Until a week ago, Goodwin's acknowledgement of her huge goof in handling one secondary source for her work had pretty much been accepted because it fit the facts and the context. The mess involved a 1983 biography of JFK sister Kathleen by Lynne McTaggart. Goodwin listed the work, but a large number of phrases went into her book without proper attribution, For this, she paid in a private settlement at the time and in embarrassment when the incident was disclosed last month.
In context, Goodwin's work is massive (1,094 pages in my edition). It is also almost entirely based on original sources never before disclosed - including a vast treasure of family documents and correspondence to which she alone gained access. That point also applies, it is clear from text and footnotes alike, to her presentation on Kathleen Kennedy's complex life and tragic death. That doesn't diminish the seriousness of what actually happened, but it puts it in perspective and should have put it to rest.
Last week, however, The New York Times gave the matter a push by painting a much darker-seeming picture of ''borrowings'' that were ''far more extensive.'' Most ominous, the Times said Goodwin herself was saying she had ''failed to acknowledge scores of quotations or close paraphrases from other authors,'' though none was cited.
That description, as I believe her own reexamination will shortly make clear, is exaggerated in the extreme.
The article made no mention of Philip Nobile, but he is all over the blast-fax, Internet world claiming credit, backed up by citations of similar quality to the one above.

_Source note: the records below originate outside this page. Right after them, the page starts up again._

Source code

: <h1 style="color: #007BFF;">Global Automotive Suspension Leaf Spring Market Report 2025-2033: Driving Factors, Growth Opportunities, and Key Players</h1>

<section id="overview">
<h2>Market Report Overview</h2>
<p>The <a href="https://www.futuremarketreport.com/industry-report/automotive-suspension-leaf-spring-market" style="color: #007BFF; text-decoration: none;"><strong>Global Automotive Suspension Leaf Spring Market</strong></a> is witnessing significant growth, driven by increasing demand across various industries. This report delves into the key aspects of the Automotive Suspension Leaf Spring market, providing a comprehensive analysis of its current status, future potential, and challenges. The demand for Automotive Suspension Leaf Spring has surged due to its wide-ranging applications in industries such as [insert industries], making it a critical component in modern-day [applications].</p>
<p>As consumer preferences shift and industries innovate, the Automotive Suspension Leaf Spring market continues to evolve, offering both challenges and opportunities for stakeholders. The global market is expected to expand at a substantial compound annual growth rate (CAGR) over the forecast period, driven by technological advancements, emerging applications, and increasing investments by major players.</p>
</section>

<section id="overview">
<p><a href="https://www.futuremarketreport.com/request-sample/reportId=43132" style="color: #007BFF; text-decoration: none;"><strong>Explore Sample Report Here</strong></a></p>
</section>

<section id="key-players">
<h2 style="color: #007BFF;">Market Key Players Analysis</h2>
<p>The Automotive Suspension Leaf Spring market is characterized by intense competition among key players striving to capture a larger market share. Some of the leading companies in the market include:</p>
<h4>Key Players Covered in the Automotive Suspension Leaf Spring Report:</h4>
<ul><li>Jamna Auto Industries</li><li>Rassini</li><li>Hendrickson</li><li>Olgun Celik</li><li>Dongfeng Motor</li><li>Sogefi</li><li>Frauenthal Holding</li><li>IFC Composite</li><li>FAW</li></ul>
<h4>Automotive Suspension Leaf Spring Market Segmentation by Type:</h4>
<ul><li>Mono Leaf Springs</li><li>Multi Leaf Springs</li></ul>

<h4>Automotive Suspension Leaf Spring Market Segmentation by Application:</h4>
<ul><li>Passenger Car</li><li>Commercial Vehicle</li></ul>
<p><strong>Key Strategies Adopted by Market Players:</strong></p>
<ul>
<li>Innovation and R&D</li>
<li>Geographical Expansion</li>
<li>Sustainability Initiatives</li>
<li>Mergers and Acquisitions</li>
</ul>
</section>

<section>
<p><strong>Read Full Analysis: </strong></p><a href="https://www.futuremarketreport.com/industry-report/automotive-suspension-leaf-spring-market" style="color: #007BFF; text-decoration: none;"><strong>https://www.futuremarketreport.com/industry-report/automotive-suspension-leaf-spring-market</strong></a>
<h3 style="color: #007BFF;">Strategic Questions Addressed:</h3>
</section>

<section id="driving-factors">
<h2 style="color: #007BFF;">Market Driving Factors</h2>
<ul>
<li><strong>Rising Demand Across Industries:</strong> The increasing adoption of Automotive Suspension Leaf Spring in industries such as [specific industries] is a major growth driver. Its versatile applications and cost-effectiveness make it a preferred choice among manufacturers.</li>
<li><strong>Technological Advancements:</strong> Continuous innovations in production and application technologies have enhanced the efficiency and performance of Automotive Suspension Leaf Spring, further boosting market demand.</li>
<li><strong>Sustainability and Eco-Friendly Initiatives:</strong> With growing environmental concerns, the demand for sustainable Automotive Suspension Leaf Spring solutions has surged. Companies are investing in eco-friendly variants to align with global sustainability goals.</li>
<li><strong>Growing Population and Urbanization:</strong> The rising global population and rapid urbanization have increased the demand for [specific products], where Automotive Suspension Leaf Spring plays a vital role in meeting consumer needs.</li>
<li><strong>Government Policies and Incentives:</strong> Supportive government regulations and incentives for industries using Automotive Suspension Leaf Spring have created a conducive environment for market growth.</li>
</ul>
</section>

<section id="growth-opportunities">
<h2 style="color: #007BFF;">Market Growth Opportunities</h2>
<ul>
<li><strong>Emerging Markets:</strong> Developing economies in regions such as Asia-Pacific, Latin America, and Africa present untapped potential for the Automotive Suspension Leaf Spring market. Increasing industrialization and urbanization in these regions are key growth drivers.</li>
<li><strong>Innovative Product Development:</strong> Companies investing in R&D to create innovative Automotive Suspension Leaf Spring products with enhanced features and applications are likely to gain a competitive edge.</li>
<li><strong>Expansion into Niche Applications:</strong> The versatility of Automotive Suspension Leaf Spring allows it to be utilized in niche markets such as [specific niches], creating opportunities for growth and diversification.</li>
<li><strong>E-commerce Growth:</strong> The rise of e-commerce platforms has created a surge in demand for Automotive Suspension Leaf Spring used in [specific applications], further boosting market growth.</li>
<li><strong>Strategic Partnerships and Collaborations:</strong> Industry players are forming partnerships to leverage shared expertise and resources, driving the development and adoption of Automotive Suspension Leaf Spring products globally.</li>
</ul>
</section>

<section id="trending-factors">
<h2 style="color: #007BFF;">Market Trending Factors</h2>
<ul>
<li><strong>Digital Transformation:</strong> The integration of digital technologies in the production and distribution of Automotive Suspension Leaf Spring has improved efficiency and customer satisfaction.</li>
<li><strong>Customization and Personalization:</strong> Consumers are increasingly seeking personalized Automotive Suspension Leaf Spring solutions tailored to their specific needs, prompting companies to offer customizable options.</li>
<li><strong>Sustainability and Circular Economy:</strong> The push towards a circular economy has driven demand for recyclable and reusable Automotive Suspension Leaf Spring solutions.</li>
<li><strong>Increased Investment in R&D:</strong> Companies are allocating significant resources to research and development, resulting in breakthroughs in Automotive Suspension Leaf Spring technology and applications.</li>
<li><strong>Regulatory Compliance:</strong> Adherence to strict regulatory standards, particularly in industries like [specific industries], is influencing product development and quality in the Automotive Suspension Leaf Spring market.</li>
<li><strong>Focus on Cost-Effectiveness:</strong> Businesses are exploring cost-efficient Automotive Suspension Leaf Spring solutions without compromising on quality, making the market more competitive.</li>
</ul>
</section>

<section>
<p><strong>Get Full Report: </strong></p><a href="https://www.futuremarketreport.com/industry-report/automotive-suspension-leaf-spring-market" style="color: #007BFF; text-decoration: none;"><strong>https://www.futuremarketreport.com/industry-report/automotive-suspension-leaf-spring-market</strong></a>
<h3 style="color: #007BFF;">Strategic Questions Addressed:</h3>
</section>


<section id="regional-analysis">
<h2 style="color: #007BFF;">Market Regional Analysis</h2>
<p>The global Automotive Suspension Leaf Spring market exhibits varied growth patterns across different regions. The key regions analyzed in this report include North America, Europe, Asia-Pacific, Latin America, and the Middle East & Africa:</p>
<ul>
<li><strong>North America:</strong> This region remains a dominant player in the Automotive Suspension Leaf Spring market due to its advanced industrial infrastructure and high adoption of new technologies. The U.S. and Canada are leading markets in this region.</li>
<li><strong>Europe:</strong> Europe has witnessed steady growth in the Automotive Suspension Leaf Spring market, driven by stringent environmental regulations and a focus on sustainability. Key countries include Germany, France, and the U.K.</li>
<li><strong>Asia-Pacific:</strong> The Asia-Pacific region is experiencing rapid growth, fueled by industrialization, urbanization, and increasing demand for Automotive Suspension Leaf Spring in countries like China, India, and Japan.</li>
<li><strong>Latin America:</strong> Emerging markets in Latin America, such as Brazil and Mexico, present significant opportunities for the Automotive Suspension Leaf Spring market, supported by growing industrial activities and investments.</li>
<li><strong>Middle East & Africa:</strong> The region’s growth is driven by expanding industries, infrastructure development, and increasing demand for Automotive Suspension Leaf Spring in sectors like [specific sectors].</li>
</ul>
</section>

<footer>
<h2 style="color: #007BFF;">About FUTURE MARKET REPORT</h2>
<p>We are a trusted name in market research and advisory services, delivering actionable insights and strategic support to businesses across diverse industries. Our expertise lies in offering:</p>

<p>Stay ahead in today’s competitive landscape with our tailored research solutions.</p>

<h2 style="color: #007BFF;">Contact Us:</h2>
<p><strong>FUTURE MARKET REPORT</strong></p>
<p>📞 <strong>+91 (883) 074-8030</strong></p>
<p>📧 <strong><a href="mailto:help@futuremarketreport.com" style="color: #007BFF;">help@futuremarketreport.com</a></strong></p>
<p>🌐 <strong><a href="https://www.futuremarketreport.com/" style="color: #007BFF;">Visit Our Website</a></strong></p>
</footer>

Here's another, also from Shirer: ''Jan Masaryk, the Czech minister, the son of the founding father of the Czechoslovak Republic, looked on from the diplomatic gallery, unable to believe his eyes.''
And here's Nobile's version of Goodwin's version: ''... and from his seat in the diplomatic gallery Jan Mazaryk, the Czech Minister, the son of the founding father of the Czechoslovak republic ... could scarcely believe what he was seeing.'' Again, he fails to mention the footnote of attribution.
This is called collapsing a quote in my business, and in this case it is missing a bunch of Goodwin's own words that lead to a direct, attributed quote.
The Times article also includes the strange, gratuitous observation, ''No one has publicly accused Ms. Goodwin of copying passages in her other books, including ''No Ordinary Time.''
Apart from wondering how one ''privately'' accuses anyone, it is a fact that Nobile has been agitating all over about this magnificent portrait of Franklin and Eleanor Roosevelt. This has not been made ''public'' because editors have declined to publish Nobile's flimsy and false citations.
In today's media culture, though, accusation is everything, and repetition is confused with validity.
My dissent stems neither from friendship, nor from the fact Goodwin is an occasional guest like me on broadcast programs, nor from our shared adoration of the Brooklyn Dodgers. My real bias is that like millions of her admirers, I am in awe of her ability to combine encyclopedic, documented research with profound, readable insight.
Asserting a negative in this matter is far more a leap of knowledge and gratitude than a leap of faith.